# HELP!!! Engine is throwing a fit!!



## WanaGTO (Sep 7, 2008)

Today I installed some new plugs and an intake air temperature relocation kit. After installing the kit, my car's first start up was rough for a few seconds and had a strong exhaust smell. The idle jumped around but soon leveled out after letting it sit for a few seconds. I attributed it to the computer adjusting. After that, I took the car for a test run and it seemed to be running really strong. Upon arriving home I turned it off and restarted it to see if it would still have difficulty starting and it didn't but the idle seems a little low and the check engine light is now on...What is going on? Also note that the fans came on shortly after the second start up.....Im really worried!


----------



## GM4life (Mar 18, 2007)

Check over your work.


----------



## 6QTS11OZ (Mar 27, 2005)

I would try disconnecting the battery for a few minutes. I think you should hit the freeway for about a 10-20 minute cruise (not flogging it) and see if the computer adjusts for the new IAT sensor.
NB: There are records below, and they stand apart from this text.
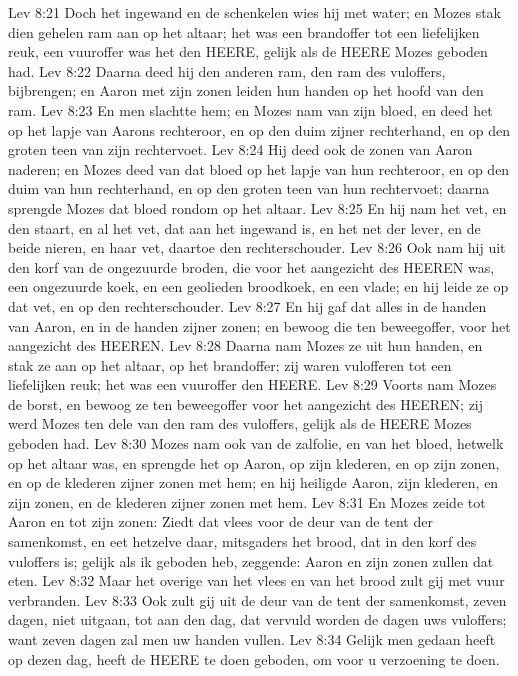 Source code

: Lev 8:21  Doch het ingewand en de schenkelen wies hij met water; en Mozes stak dien gehelen ram aan op het altaar; het was een brandoffer tot een liefelijken reuk, een vuuroffer was het den HEERE, gelijk als de HEERE Mozes geboden had.
Lev 8:22  Daarna deed hij den anderen ram, den ram des vuloffers, bijbrengen; en Aaron met zijn zonen leiden hun handen op het hoofd van den ram.
Lev 8:23  En men slachtte hem; en Mozes nam van zijn bloed, en deed het op het lapje van Aarons rechteroor, en op den duim zijner rechterhand, en op den groten teen van zijn rechtervoet.
Lev 8:24  Hij deed ook de zonen van Aaron naderen; en Mozes deed van dat bloed op het lapje van hun rechteroor, en op den duim van hun rechterhand, en op den groten teen van hun rechtervoet; daarna sprengde Mozes dat bloed rondom op het altaar.
Lev 8:25  En hij nam het vet, en den staart, en al het vet, dat aan het ingewand is, en het net der lever, en de beide nieren, en haar vet, daartoe den rechterschouder.
Lev 8:26  Ook nam hij uit den korf van de ongezuurde broden, die voor het aangezicht des HEEREN was, een ongezuurde koek, en een geolieden broodkoek, en een vlade; en hij leide ze op dat vet, en op den rechterschouder.
Lev 8:27  En hij gaf dat alles in de handen van Aaron, en in de handen zijner zonen; en bewoog die ten beweegoffer, voor het aangezicht des HEEREN.
Lev 8:28  Daarna nam Mozes ze uit hun handen, en stak ze aan op het altaar, op het brandoffer; zij waren vulofferen tot een liefelijken reuk; het was een vuuroffer den HEERE.
Lev 8:29  Voorts nam Mozes de borst, en bewoog ze ten beweegoffer voor het aangezicht des HEEREN; zij werd Mozes ten dele van den ram des vuloffers, gelijk als de HEERE Mozes geboden had.
Lev 8:30  Mozes nam ook van de zalfolie, en van het bloed, hetwelk op het altaar was, en sprengde het op Aaron, op zijn klederen, en op zijn zonen, en op de klederen zijner zonen met hem; en hij heiligde Aaron, zijn klederen, en zijn zonen, en de klederen zijner zonen met hem.
Lev 8:31  En Mozes zeide tot Aaron en tot zijn zonen: Ziedt dat vlees voor de deur van de tent der samenkomst, en eet hetzelve daar, mitsgaders het brood, dat in den korf des vuloffers is; gelijk als ik geboden heb, zeggende: Aaron en zijn zonen zullen dat eten.
Lev 8:32  Maar het overige van het vlees en van het brood zult gij met vuur verbranden.
Lev 8:33  Ook zult gij uit de deur van de tent der samenkomst, zeven dagen, niet uitgaan, tot aan den dag, dat vervuld worden de dagen uws vuloffers; want zeven dagen zal men uw handen vullen.
Lev 8:34  Gelijk men gedaan heeft op dezen dag, heeft de HEERE te doen geboden, om voor u verzoening te doen.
Worse case scenario is you may have to take it to a tuner and let him make the necessary adjustments if the above fails to help you.


----------



## svede1212 (Nov 1, 2005)

take it to somewhere with a scanner and see what the CEL is. it's more than likely an issue with the IAT relocate. you shouldn't need to get a retune for it. it may have a broken wire or something.


----------